The most cultured, affectionate and tireless narrator of the events and interweaving of Milan’s social centres is Marco Philopat, who in countless articles, books, interviews and performances has narrated the ups and downs of the city’s underground history, countercultures, movements, both large and small.
In re/search Milano. Mappa di una città a pezzi (Map of a city in pieces), Philopat summarized in a few pages and many maps the concentration of occupied spaces, anarchist spaces, social spaces from the seventies to 2015, the year in which 32 were surveyed.
Since that year the situation has not remained stable, of course, new energies have moved and been organized and new seasons of eviction have followed one another, until today’s threat of eviction in Macao that moves and touches public opinion so much.
On the two extreme positions, on opposite sides of the spectrum, there are: the usual well-thinking fascistonians who see any initiative from below, with or without occupation, with suspicion and contempt (those whom Elio called the matusa in super-young) and on the other side the more victimistic fringes of the occupiers who, more than anything else – more than conflict, more than sociality, more than counterculture – want only one thing: to be RECOGNISED, without ifs and buts, the importance of their social role. These two parties, as always, do not express the most interesting part of the clash, they are perched on their positions and do not have much to say to each other and to us.

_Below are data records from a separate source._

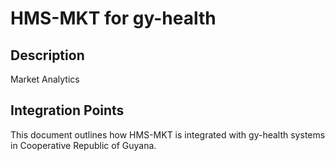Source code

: # HMS-MKT for gy-health

## Description

Market Analytics

## Integration Points

This document outlines how HMS-MKT is integrated with gy-health systems in Cooperative Republic of Guyana.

In between there is an enormous amount of people interested to varying degrees in the existence of social centres, self-managed cultural centres, all forms of spaces which are not cultural enterprises but which produce culture, opposition, criticism, and also, of course, entertainment. There are those of cultural innovation, which consider these spaces – legal or illegal – as forms of diversity beneficial to a thousand of new urban processes, not least those of gentrification and valorisation of networks and the third sector. There are politicians who hope to identify new basins of consensus. There are those of the people of the night, who want to go dancing with less commercial djs and until the morning without so much jerking off. There are the alternative urban planners and sociologists, who give courses on city rights and collective planning. Finally, there are the typical intellectuals who are passionate about critical debates, wonderful fairs of independent publishing, but also of wine and sustainable agriculture, and of everything that could be a prelude to the birth of a new energetic left. Here you will find a still very partial – but constantly expanding – map of the current situation of these spaces, those the most active, open and interesting.